= WHAT NEEDS TO BE DONE =
In the data below, give the number of lines that contain the word "adjacent". Nothing else is needed.

(Dataset records)
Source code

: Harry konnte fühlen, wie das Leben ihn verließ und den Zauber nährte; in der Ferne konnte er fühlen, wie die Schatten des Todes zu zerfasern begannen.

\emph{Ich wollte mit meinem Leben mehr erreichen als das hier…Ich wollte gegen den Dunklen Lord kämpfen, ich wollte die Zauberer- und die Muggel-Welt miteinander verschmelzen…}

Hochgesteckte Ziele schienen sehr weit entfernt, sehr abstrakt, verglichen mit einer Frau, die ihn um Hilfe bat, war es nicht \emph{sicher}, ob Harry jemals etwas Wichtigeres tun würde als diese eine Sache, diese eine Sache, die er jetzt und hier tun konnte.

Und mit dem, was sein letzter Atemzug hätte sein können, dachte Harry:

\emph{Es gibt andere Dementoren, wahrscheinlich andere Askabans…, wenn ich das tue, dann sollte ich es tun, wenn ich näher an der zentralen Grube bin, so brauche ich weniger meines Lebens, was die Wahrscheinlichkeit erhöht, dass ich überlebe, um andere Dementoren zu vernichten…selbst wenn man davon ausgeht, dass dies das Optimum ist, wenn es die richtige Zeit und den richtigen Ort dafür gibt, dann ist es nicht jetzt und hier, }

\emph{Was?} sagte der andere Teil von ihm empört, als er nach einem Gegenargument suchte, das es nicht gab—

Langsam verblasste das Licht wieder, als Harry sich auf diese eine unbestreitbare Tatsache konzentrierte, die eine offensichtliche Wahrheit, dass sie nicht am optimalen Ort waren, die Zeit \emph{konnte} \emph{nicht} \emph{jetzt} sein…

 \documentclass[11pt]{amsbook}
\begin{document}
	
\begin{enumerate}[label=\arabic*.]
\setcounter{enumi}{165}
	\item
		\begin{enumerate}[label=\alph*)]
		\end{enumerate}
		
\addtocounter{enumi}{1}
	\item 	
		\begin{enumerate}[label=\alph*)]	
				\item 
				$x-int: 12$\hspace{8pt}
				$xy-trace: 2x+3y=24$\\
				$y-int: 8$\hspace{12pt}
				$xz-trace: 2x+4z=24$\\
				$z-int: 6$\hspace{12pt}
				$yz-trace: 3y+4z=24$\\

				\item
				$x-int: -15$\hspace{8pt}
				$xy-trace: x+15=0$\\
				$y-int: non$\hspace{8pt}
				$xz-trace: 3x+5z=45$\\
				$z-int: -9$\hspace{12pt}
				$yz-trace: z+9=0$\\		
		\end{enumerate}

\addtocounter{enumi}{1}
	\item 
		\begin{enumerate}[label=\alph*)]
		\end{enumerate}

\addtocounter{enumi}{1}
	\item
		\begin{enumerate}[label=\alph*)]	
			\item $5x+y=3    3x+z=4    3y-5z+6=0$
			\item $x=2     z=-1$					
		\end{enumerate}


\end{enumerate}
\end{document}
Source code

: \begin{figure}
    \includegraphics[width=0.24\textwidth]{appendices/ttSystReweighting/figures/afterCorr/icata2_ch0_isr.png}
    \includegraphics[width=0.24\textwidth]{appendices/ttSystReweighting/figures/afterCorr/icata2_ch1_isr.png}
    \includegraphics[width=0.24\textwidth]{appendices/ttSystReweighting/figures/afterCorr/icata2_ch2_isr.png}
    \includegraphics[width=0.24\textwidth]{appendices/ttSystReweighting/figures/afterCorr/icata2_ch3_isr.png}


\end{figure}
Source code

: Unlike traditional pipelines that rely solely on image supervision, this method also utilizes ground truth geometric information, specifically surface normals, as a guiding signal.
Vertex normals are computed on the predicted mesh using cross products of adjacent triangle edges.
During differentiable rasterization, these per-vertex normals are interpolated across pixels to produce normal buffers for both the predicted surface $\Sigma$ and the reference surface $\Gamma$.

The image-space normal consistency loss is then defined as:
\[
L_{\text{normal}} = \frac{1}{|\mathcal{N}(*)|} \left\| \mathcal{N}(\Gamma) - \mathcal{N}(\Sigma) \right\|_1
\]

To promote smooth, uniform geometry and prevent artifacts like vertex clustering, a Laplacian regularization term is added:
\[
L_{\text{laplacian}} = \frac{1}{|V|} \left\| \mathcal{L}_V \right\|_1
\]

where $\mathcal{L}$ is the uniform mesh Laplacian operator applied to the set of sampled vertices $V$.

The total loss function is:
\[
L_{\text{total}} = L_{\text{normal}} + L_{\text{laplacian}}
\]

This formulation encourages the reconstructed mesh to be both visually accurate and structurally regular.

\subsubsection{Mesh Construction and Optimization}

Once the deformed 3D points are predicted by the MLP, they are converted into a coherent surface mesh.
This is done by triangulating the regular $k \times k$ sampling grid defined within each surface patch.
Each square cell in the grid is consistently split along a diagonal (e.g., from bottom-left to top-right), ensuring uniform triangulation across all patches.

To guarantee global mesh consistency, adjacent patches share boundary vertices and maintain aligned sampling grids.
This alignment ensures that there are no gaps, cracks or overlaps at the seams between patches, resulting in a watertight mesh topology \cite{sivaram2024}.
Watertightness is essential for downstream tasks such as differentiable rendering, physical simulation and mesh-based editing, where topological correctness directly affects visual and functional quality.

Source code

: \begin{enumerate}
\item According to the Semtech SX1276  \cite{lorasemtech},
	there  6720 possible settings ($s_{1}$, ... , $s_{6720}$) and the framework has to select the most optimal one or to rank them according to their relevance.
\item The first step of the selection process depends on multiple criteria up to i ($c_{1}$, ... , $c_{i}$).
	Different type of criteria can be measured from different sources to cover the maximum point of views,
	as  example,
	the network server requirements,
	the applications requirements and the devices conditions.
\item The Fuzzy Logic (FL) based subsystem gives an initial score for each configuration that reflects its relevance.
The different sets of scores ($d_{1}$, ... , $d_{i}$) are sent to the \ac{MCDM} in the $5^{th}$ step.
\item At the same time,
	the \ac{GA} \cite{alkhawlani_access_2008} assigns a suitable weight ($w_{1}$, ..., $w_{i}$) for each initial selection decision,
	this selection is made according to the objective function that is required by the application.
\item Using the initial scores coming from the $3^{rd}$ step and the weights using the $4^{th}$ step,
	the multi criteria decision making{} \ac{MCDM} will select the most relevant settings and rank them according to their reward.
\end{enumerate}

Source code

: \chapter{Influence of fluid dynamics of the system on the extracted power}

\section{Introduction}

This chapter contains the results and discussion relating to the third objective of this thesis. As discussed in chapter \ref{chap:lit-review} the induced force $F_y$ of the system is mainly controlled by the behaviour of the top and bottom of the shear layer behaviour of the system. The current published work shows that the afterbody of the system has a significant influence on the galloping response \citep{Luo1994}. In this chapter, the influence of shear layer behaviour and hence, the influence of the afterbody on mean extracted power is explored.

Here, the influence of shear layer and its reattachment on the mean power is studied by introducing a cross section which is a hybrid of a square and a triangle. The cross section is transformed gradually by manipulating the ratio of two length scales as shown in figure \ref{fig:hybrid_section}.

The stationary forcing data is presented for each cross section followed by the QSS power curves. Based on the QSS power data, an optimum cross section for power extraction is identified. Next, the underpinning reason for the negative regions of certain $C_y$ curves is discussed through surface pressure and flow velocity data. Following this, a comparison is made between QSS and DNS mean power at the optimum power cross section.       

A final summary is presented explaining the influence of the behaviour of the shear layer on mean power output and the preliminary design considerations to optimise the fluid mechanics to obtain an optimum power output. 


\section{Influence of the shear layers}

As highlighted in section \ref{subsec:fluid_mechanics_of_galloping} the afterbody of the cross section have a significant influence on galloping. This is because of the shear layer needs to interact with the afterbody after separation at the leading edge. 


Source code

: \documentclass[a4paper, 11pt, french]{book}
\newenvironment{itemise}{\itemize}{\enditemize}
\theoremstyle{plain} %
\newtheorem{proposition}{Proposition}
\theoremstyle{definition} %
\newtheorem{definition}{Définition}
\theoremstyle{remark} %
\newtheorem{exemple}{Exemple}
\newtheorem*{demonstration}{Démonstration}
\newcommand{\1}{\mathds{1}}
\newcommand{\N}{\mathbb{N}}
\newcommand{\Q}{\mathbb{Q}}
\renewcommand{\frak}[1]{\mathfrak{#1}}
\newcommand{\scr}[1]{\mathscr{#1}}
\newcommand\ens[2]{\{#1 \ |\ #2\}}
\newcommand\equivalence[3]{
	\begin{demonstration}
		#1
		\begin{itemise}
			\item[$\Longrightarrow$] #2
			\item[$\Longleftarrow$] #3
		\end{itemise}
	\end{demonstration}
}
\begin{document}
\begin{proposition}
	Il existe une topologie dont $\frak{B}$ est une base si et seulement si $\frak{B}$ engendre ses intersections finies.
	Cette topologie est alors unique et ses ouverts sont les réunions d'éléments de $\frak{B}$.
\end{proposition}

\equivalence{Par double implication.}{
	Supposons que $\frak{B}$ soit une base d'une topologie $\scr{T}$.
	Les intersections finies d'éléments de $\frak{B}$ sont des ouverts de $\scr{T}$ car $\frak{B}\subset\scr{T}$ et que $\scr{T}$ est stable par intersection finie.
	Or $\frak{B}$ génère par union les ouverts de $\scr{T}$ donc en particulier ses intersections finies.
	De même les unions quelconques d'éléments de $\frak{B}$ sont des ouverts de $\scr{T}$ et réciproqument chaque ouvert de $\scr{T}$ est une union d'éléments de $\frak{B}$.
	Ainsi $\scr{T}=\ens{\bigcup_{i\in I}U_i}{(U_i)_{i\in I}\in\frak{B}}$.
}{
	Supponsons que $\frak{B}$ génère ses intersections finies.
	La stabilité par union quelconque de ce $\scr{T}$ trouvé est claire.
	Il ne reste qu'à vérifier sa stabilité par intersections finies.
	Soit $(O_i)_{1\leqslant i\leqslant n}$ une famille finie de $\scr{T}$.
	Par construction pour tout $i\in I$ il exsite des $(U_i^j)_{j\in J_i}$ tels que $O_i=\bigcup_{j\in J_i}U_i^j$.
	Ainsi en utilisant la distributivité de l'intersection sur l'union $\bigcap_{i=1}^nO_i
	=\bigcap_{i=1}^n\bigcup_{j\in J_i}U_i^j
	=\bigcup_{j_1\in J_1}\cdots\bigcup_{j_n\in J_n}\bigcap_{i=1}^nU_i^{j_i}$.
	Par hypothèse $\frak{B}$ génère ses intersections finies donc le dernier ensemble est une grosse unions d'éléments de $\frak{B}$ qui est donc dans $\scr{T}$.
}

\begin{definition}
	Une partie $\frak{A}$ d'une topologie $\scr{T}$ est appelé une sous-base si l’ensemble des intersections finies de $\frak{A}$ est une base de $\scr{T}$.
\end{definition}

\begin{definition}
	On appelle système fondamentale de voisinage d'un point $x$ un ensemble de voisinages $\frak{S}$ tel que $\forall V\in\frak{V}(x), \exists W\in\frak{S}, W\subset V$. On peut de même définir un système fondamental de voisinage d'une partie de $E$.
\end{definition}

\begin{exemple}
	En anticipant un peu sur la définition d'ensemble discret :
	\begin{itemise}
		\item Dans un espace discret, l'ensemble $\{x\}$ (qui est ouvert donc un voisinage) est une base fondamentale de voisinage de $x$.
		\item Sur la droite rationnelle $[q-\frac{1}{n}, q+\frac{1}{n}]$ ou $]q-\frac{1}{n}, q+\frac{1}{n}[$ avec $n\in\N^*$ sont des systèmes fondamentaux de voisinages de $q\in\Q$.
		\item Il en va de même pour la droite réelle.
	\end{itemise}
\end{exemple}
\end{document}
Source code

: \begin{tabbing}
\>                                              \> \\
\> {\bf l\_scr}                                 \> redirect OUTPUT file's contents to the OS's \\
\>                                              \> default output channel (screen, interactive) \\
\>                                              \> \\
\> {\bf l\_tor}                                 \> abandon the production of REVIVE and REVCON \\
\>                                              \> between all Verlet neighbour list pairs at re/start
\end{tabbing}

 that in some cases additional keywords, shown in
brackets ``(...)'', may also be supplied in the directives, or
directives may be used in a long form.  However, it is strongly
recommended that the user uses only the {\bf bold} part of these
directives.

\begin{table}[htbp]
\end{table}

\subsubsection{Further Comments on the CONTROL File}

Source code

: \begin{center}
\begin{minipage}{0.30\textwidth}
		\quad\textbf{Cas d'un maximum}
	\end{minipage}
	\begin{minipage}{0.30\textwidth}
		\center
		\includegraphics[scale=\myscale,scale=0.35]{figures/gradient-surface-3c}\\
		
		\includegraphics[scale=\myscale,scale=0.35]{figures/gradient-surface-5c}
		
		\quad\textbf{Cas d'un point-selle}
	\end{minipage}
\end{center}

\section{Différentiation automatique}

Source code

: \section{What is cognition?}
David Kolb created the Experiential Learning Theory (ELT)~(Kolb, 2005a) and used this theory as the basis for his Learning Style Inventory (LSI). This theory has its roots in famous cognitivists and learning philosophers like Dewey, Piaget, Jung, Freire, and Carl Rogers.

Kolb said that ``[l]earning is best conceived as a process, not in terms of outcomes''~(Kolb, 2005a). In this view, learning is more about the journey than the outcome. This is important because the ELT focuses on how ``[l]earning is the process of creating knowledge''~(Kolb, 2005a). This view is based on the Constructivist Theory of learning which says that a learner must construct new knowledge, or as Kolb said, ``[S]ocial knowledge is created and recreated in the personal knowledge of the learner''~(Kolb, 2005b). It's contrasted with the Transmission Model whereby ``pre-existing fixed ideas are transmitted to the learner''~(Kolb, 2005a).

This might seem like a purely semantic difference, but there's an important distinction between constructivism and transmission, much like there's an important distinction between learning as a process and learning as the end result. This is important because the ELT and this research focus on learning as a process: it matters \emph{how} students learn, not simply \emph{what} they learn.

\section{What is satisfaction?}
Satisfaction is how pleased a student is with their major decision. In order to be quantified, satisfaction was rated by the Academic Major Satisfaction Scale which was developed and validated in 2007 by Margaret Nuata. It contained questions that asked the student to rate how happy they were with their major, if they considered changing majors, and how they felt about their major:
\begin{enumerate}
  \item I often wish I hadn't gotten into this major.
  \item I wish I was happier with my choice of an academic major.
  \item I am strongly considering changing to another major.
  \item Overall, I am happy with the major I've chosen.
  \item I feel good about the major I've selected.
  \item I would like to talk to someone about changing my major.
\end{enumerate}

= RESULT OF THIS EXERCISE =
2